We must tell them what we have learned here. We must tell them that there is no pit so deep that He is not deeper still. They will listen to us, Corrie, because we have been here. 1
The dying words of Betsie ten Boom to her sister Corrie in the Ravensbruck concentration camp reveal a strength and victory even in great oppression. Historically, Christianity is full of voices crying victory in the midst of the terror. Elijah and David hiding in caves, the prophets of the Babylonian captivity, St. John’s Apocalypse during the Domitian persecutions, the confessions of Foxe’s martyrs all testify to God’s power and truth even in the most severe circumstances. However, much twentieth-century writing sides with a view of God similar to that of Albert Camus—God either does not exist or is evil. The oppressive evil of our age is often used to prove divine indifference. Nevertheless, literature coming out of severe oppression often says the opposite. Aleksandr Solzhenitsyn shares that for many the experience of injustice and oppression makes a person appreciate truth much more. And with truth comes a more orthodox Christian view of life.

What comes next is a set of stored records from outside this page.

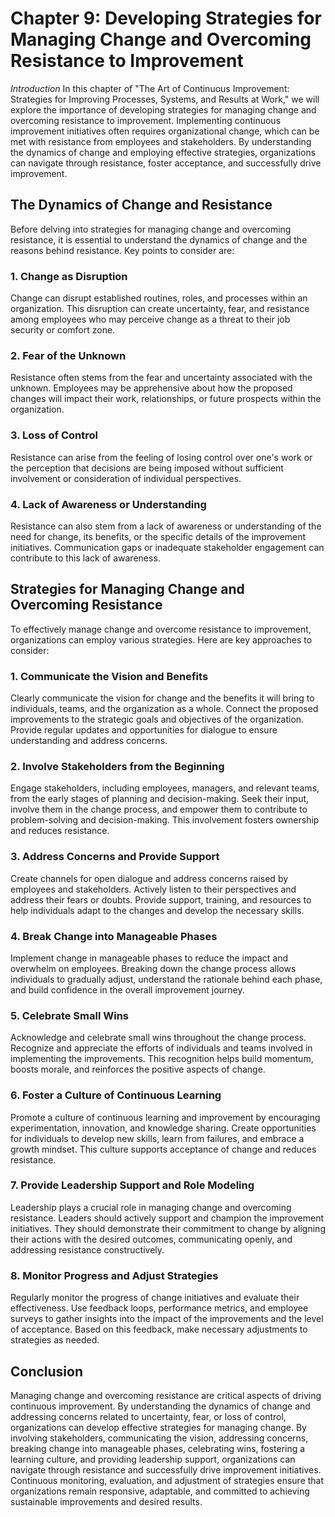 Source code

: Chapter 9: Developing Strategies for Managing Change and Overcoming Resistance to Improvement
=============================================================================================

*Introduction* In this chapter of "The Art of Continuous Improvement: Strategies for Improving Processes, Systems, and Results at Work," we will explore the importance of developing strategies for managing change and overcoming resistance to improvement. Implementing continuous improvement initiatives often requires organizational change, which can be met with resistance from employees and stakeholders. By understanding the dynamics of change and employing effective strategies, organizations can navigate through resistance, foster acceptance, and successfully drive improvement.

The Dynamics of Change and Resistance
-------------------------------------

Before delving into strategies for managing change and overcoming resistance, it is essential to understand the dynamics of change and the reasons behind resistance. Key points to consider are:

### 1. Change as Disruption

Change can disrupt established routines, roles, and processes within an organization. This disruption can create uncertainty, fear, and resistance among employees who may perceive change as a threat to their job security or comfort zone.

### 2. Fear of the Unknown

Resistance often stems from the fear and uncertainty associated with the unknown. Employees may be apprehensive about how the proposed changes will impact their work, relationships, or future prospects within the organization.

### 3. Loss of Control

Resistance can arise from the feeling of losing control over one's work or the perception that decisions are being imposed without sufficient involvement or consideration of individual perspectives.

### 4. Lack of Awareness or Understanding

Resistance can also stem from a lack of awareness or understanding of the need for change, its benefits, or the specific details of the improvement initiatives. Communication gaps or inadequate stakeholder engagement can contribute to this lack of awareness.

Strategies for Managing Change and Overcoming Resistance
--------------------------------------------------------

To effectively manage change and overcome resistance to improvement, organizations can employ various strategies. Here are key approaches to consider:

### 1. Communicate the Vision and Benefits

Clearly communicate the vision for change and the benefits it will bring to individuals, teams, and the organization as a whole. Connect the proposed improvements to the strategic goals and objectives of the organization. Provide regular updates and opportunities for dialogue to ensure understanding and address concerns.

### 2. Involve Stakeholders from the Beginning

Engage stakeholders, including employees, managers, and relevant teams, from the early stages of planning and decision-making. Seek their input, involve them in the change process, and empower them to contribute to problem-solving and decision-making. This involvement fosters ownership and reduces resistance.

### 3. Address Concerns and Provide Support

Create channels for open dialogue and address concerns raised by employees and stakeholders. Actively listen to their perspectives and address their fears or doubts. Provide support, training, and resources to help individuals adapt to the changes and develop the necessary skills.

### 4. Break Change into Manageable Phases

Implement change in manageable phases to reduce the impact and overwhelm on employees. Breaking down the change process allows individuals to gradually adjust, understand the rationale behind each phase, and build confidence in the overall improvement journey.

### 5. Celebrate Small Wins

Acknowledge and celebrate small wins throughout the change process. Recognize and appreciate the efforts of individuals and teams involved in implementing the improvements. This recognition helps build momentum, boosts morale, and reinforces the positive aspects of change.

### 6. Foster a Culture of Continuous Learning

Promote a culture of continuous learning and improvement by encouraging experimentation, innovation, and knowledge sharing. Create opportunities for individuals to develop new skills, learn from failures, and embrace a growth mindset. This culture supports acceptance of change and reduces resistance.

### 7. Provide Leadership Support and Role Modeling

Leadership plays a crucial role in managing change and overcoming resistance. Leaders should actively support and champion the improvement initiatives. They should demonstrate their commitment to change by aligning their actions with the desired outcomes, communicating openly, and addressing resistance constructively.

### 8. Monitor Progress and Adjust Strategies

Regularly monitor the progress of change initiatives and evaluate their effectiveness. Use feedback loops, performance metrics, and employee surveys to gather insights into the impact of the improvements and the level of acceptance. Based on this feedback, make necessary adjustments to strategies as needed.

Conclusion
----------

Managing change and overcoming resistance are critical aspects of driving continuous improvement. By understanding the dynamics of change and addressing concerns related to uncertainty, fear, or loss of control, organizations can develop effective strategies for managing change. By involving stakeholders, communicating the vision, addressing concerns, breaking change into manageable phases, celebrating wins, fostering a learning culture, and providing leadership support, organizations can navigate through resistance and successfully drive improvement initiatives. Continuous monitoring, evaluation, and adjustment of strategies ensure that organizations remain responsive, adaptable, and committed to achieving sustainable improvements and desired results.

Camus wrote, "An injustice remains inextricably bound to all suffering, even the most deserved in the eyes of man."2 Suffering and injustice should demonstrate divine indifference to any "thinking person."
Knowing whether or not man is free involves knowing whether he can have a master…For in the presence of God there is less a problem of freedom than a problem of evil." You know the alternative: either we are not free and God the all-powerful is responsible for evil. Or we are free and responsible but God is not all-powerful.3
Seeing the promises of both Christianity and Socialism as offering hollow hopes, Camus opts for the "happy" state of "no hope." At least, then, the problem of suffering and injustice is understood when the thinker partakes of "the wine of the absurd and the bread of indifference."
Camus illustrates this well in The Stranger. Meursault is a prisoner. He killed a man in cold blood. He is hardly a victim of twentieth-century political excesses. Nevertheless, injustices have occurred, particularly in the crude, inaccurate caricature of Meursault which the prosecutor presents at his trial. In a manner suggestive of totalitarian eugenicists, the prosecuting attorney charges the jury to decide whether Meursault is fit for society. Meursault, though, still has hope. Only after his appeal fails and he "tells off" the prison chaplain does he find himself "washed clean and emptied of hope." Then he "realizes" he had been happy with life. Then he accepts and seems to enjoy the "benign indifference of the universe."
Earlier, Meursault had been experiencing–perhaps experimenting with-some indifference. He appeared unmoved about his mother’s death, about killing the Arab, his promotion, or even marriage. Society, or at least French law, seemed indifferent to him. In Camus’ view, Meursault is a rebel. As rebels do, he finally gets angry. He lashes out at the priest who represents the "system" in a number of ways—a father figure, traditional religion, the justice system, French nationalism, God. He rejects the priest’s prayers. Even more, he rejects the priest’s ideas of God. His verbal rejection of God borders on blasphemy.
Meursault accuses the priest (and, by extension, his God) for trying to make something significant out of meaninglessness. Nothing has the least importance; nothing makes any difference. The priest’s problem according to Meursault was his refusal to recognize this. Life is by nature indifferent and unjust. There is no certitude. All people are a "privileged class," all are hierophants in some way, because all suffer from meaninglessness.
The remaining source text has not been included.